Here are the big lessons I have learnt from the four books that have been most influential to me in my career in business.
1. Being nice is the best approach to business.
I began my business career with a hang-up that business is a selfish game and that success has to be at the expense or failure of someone else. I believed that people who had succeeded in business had all done so by trampling on others on their way up. I don’t know where this belief came from and I feel kinda embarrassed about it now, but it wasn’t until I read Stephen Covey’s 7 Habits of Highly Effective People back in 2002 that I finally got it. Being nice pays. This book spawned so many business clichés like ‘WIN/WIN‘ and ‘Synergize‘ but a cliché is only a cliché when it has been so over-used that it loses its original meaning, and this book looks deeply at what it means to be a good and principled person. It’s as relevant today as it was when it was first published in 1989. Sounds quaint? Perhaps when a company like Google has a guiding principle of ‘You can make money without being evil’ then perhaps this is still a lesson that many in business still need to learn.
2. Giving power to the people is the ultimate business strategy.

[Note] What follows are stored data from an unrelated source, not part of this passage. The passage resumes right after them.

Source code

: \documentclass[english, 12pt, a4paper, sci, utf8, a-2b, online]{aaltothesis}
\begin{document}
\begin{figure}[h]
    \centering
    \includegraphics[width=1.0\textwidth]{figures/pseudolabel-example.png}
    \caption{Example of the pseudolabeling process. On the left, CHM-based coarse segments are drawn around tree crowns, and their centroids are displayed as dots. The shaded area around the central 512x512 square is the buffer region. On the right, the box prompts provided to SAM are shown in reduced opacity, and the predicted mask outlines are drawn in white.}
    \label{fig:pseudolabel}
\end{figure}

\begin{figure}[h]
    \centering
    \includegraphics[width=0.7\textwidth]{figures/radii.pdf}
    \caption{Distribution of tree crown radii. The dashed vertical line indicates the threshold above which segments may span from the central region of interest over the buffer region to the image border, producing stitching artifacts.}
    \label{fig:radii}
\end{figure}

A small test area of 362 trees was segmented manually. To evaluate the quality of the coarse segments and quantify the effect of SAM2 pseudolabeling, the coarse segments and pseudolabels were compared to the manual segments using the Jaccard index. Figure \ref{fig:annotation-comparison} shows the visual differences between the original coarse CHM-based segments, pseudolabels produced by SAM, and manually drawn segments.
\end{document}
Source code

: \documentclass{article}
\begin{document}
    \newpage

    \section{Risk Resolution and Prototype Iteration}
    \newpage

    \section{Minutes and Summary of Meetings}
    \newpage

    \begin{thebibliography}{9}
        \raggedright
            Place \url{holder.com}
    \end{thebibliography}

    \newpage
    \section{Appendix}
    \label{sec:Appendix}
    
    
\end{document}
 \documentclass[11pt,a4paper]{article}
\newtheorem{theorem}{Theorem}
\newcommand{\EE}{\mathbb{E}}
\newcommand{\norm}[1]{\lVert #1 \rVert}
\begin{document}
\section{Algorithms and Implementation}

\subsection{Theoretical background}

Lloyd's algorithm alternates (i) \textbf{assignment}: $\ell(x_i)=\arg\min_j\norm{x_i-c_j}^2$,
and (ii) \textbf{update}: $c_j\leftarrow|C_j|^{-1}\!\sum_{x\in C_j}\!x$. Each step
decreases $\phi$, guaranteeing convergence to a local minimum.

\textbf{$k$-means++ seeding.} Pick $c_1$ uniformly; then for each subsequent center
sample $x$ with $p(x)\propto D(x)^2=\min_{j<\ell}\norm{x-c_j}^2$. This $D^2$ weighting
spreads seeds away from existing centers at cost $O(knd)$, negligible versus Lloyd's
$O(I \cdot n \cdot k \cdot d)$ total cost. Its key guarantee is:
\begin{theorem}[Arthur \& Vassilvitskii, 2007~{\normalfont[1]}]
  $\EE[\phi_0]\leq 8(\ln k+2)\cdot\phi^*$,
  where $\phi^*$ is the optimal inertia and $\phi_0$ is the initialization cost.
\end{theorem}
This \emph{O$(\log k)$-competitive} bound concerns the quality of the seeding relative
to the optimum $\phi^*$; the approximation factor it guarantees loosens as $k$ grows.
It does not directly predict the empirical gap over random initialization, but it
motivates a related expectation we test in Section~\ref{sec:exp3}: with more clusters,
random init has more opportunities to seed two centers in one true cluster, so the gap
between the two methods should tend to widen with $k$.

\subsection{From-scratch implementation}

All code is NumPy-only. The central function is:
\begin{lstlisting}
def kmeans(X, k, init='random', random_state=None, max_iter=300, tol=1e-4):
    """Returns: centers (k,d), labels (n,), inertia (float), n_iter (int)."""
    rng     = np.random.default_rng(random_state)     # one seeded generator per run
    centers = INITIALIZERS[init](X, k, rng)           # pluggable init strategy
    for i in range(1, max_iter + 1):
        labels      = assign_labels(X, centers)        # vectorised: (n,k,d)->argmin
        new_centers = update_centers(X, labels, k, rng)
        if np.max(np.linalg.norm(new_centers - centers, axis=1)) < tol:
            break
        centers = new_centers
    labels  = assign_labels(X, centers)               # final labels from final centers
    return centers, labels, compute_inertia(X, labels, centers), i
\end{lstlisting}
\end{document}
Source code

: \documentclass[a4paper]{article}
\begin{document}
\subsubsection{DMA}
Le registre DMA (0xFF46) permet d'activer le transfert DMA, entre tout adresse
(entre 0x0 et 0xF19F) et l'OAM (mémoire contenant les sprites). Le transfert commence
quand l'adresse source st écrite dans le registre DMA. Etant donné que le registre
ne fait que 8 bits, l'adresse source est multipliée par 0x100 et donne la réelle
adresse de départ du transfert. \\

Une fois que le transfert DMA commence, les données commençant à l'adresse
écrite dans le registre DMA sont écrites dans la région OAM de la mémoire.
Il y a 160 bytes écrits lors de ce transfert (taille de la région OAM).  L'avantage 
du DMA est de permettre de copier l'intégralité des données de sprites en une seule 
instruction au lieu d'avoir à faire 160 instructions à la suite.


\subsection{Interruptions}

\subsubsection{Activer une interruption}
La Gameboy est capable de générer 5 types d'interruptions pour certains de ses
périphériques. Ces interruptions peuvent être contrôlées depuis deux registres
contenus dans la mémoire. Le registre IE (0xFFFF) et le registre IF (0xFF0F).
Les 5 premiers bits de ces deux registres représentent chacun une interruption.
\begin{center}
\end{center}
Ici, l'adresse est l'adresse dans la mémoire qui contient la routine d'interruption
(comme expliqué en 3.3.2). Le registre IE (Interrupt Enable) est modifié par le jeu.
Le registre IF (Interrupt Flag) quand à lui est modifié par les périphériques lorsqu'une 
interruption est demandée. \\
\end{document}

In 2003 when Will left a print-out of this article from Inc magazine on my desk with the words ‘Fucking amazing – READ THIS’ emblazoned on it, I was about to discover the concept of organisational democracy – giving power and freedom to the people in a company instead of controlling them from the top-down. It wasn’t long before we both read Ricardo Semler’s book Maverick – a story about changing Semco, a medium-sized command-and-control company into a large, democratic powerhouse. We implemented many ideas from Semco as we built NixonMcInnes like having open seats for ordinary employees to attend board meetings, voting on company decisions and open book accounting so there are no secrets around anything money-related. Fast forward a decade and organisational democracy is still generally seen as quite extreme, yet more companies are finding democracy is the key to unlocking the potential of their people to drive the entire business forward.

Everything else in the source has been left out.